Abstract

Objective. To compare the signals of pulse diagnosis of fatty liver disease (FLD) patients and cirrhosis patients. Methods. After collecting the pulse waves of patients with fatty liver disease, cirrhosis patients, and healthy volunteers, we do pretreatment and parameters extracting based on harmonic fitting, modeling, and identification by unsupervised learning Principal Component Analysis (PCA) and supervised learning Least squares Regression (LS) and Least Absolute Shrinkage and Selection Operator (LASSO) with cross-validation step by step for analysis. Results. There is significant difference between the pulse diagnosis signals of healthy volunteers and patients with FLD and cirrhosis, and the result was confirmed by 3 analysis methods. The identification accuracy of the 1st principal component is about 75% without any classification formation by PCA, and supervised learning’s accuracy (LS and LASSO) was even more than 93% when 7 parameters were used and was 84% when only 2 parameters were used. Conclusion. The method we built in this study based on the combination of unsupervised learning PCA and supervised learning LS and LASSO might offer some confidence for the realization of computer-aided diagnosis by pulse diagnosis in TCM. In addition, this study might offer some important evidence for the science of pulse diagnosis in TCM clinical diagnosis.

1. Introduction

Pulse diagnosis had played an important role in clinical diagnosis and therapeutic evaluation of TCM for several thousand years. Modern researches of pulse diagnosis based on the modern technology, such as the signal analysis, are very important for the development of TCM.
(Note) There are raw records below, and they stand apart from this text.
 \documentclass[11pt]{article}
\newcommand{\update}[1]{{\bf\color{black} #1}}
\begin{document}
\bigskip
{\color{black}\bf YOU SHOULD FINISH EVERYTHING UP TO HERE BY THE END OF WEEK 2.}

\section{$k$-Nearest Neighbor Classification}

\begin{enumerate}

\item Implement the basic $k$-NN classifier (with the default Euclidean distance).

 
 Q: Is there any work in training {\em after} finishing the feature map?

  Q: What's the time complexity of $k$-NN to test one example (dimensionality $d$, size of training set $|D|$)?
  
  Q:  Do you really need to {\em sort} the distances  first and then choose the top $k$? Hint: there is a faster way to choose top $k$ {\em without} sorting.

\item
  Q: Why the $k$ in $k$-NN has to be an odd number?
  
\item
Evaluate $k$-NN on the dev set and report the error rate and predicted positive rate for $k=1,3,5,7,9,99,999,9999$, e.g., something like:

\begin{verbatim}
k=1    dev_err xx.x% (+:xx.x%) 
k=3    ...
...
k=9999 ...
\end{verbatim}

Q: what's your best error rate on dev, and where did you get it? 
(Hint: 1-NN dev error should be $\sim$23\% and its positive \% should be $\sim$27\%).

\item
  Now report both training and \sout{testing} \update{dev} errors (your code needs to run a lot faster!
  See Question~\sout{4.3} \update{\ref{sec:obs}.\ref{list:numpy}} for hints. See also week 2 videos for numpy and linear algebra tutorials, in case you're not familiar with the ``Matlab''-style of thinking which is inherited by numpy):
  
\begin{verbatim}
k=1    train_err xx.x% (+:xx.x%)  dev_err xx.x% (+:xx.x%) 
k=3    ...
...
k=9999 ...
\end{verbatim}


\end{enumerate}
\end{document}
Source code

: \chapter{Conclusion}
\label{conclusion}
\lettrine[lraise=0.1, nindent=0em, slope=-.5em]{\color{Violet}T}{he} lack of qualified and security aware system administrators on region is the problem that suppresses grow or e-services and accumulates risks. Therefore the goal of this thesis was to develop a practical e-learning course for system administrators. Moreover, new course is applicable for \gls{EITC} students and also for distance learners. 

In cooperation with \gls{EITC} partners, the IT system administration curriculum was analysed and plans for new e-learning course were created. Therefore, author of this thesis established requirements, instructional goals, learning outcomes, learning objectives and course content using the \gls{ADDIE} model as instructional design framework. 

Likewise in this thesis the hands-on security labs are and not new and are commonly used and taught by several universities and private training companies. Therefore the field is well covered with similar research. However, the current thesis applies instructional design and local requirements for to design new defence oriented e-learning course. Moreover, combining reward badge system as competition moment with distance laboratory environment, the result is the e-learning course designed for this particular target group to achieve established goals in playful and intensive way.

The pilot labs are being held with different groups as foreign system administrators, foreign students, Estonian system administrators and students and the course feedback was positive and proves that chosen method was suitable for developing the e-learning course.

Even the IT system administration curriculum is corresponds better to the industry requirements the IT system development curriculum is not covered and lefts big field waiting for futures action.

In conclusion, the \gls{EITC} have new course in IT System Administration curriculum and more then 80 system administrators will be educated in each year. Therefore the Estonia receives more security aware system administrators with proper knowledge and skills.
Machine learning builds empirical models on data for analysis and forecasting, which has recently been used for TCM data analysis [1], especially for the diagnosis data of TCM. Some research about modeling and symptom selection for multilabel data in the inquiry diagnosis of coronary heart disease (CHD) [1, 2] and multiclass support vector machines in lip diagnosis [3] offered some available new methods in modern research of TCM. Pulse diagnosis is more difficult in standardization researches. Our work team had done some work about it, including data analysis for pregnant women, animals with High Blood Pressure and Heart Failure, rats after nephrectomy, and patients with CHD, HBP, and so forth [47]. The results are encouraging.

Supervised learning and unsupervised learning are the primary methods of machine learning. In the research of pulse diagnosis in TCM, it is very difficult to collect large number of samples with high quality. Accordingly, in this study, we combined unsupervised (PCA) with supervised methods (LS and LASSO) to analyze the signals collected from patients with different diseases and healthy volunteers for cross-reference to achieve reliable results in identification by signals of pulse diagnosis in TCM.

Fatty liver disease (FLD) and cirrhosis are both common liver diseases in clinic with high incidence. FLD is generally described as the build-up of fat in the liver cells. The prevalence of nonalcoholic fatty liver disease (NAFLD) ranges from 9 to 36.9% of the population in different parts of the world [810]; even in army, the incidence of nonalcoholic fatty liver disease is about 17.1% in navy flight crew and submariners [11].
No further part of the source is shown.